NEAA Study: Technology & Market Assessment of Networked Outdoor Lighting Controls

Publication Date: 

Outdoor lighting applications, including roadway lighting and parking lot and garage lighting provide crucial services for human safety, productivity and comfort in the modern urban and suburban landscape. The installed base of roadway lighting in the United States uses an estimated 52.8 TWh of electric energy annually, while parking lot and garage lighting uses an estimated 51.1 TWh. Combined, this is the equivalent of 166.6 million barrels of oil or over 

71.6 million metric tons of CO2-equivalent emissions, and also equivalent to the annual electricity use of almost 8.7 million homes. Energy Solutions estimates that the Northwest region of the U.S. uses 5.17% of national roadway and parking lighting energy, or 5.37 TWh of electricity usage and over 3.7 million metric tons of CO2-equivalent emissions annually. 

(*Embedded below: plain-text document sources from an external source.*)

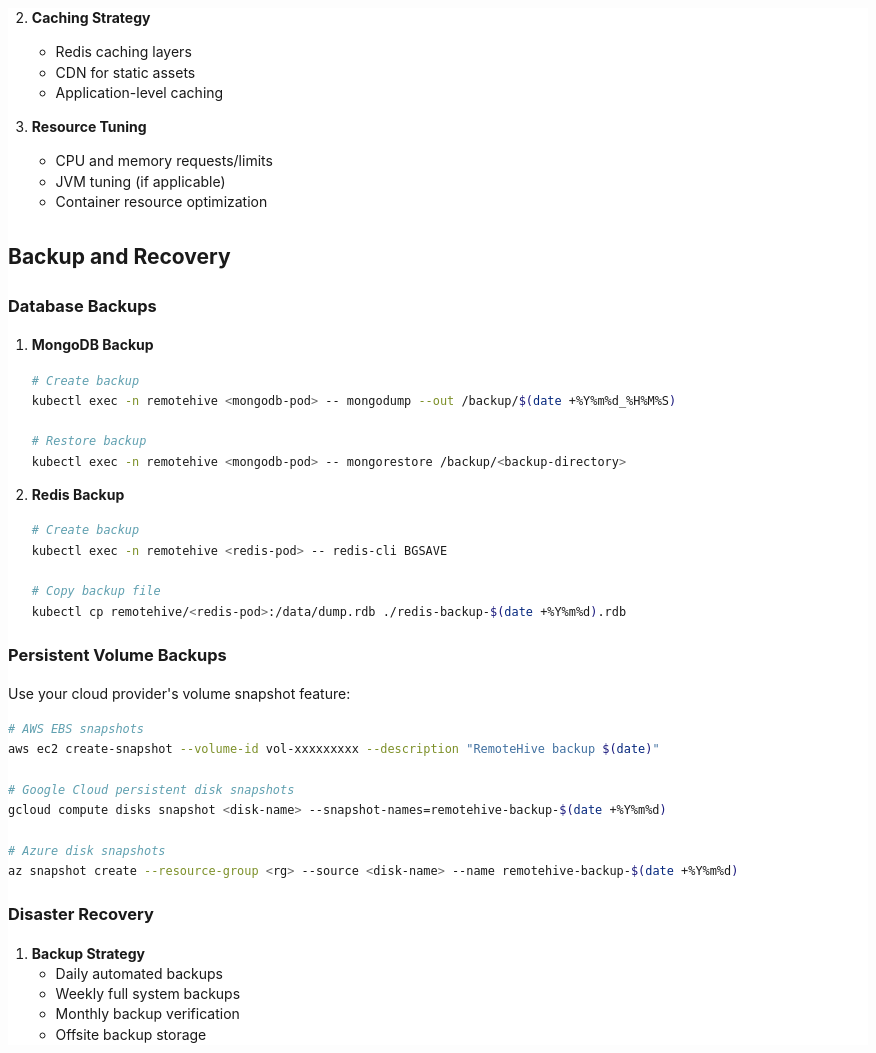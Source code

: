 2. **Caching Strategy**
   - Redis caching layers
   - CDN for static assets
   - Application-level caching

3. **Resource Tuning**
   - CPU and memory requests/limits
   - JVM tuning (if applicable)
   - Container resource optimization

## Backup and Recovery

### Database Backups

1. **MongoDB Backup**
   ```bash
   # Create backup
   kubectl exec -n remotehive <mongodb-pod> -- mongodump --out /backup/$(date +%Y%m%d_%H%M%S)
   
   # Restore backup
   kubectl exec -n remotehive <mongodb-pod> -- mongorestore /backup/<backup-directory>
   ```

2. **Redis Backup**
   ```bash
   # Create backup
   kubectl exec -n remotehive <redis-pod> -- redis-cli BGSAVE
   
   # Copy backup file
   kubectl cp remotehive/<redis-pod>:/data/dump.rdb ./redis-backup-$(date +%Y%m%d).rdb
   ```

### Persistent Volume Backups

Use your cloud provider's volume snapshot feature:

```bash
# AWS EBS snapshots
aws ec2 create-snapshot --volume-id vol-xxxxxxxxx --description "RemoteHive backup $(date)"

# Google Cloud persistent disk snapshots
gcloud compute disks snapshot <disk-name> --snapshot-names=remotehive-backup-$(date +%Y%m%d)

# Azure disk snapshots
az snapshot create --resource-group <rg> --source <disk-name> --name remotehive-backup-$(date +%Y%m%d)
```

### Disaster Recovery

1. **Backup Strategy**
   - Daily automated backups
   - Weekly full system backups
   - Monthly backup verification
   - Offsite backup storage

This study focuses on controls systems designed for street and parking lot lighting applications. Typical lighting controls for streetlights are simple relays activated by a photocell to turn fixtures on at dusk and off at dawn. Networked controls systems available today rely on wireless radio frequency (RF) and/or power line carrier (PLC) communications technologies to network individual lighting fixtures for smarter control strategies. These systems provide tools 
to manage and monitor city-wide streetlight assets remotely, including the potential to meter actual street lighting energy use. Networked controls that offer dimming capability can also provide energy savings through adaptive street lighting management, the practice of reducing lighting power and output as conditions change over time.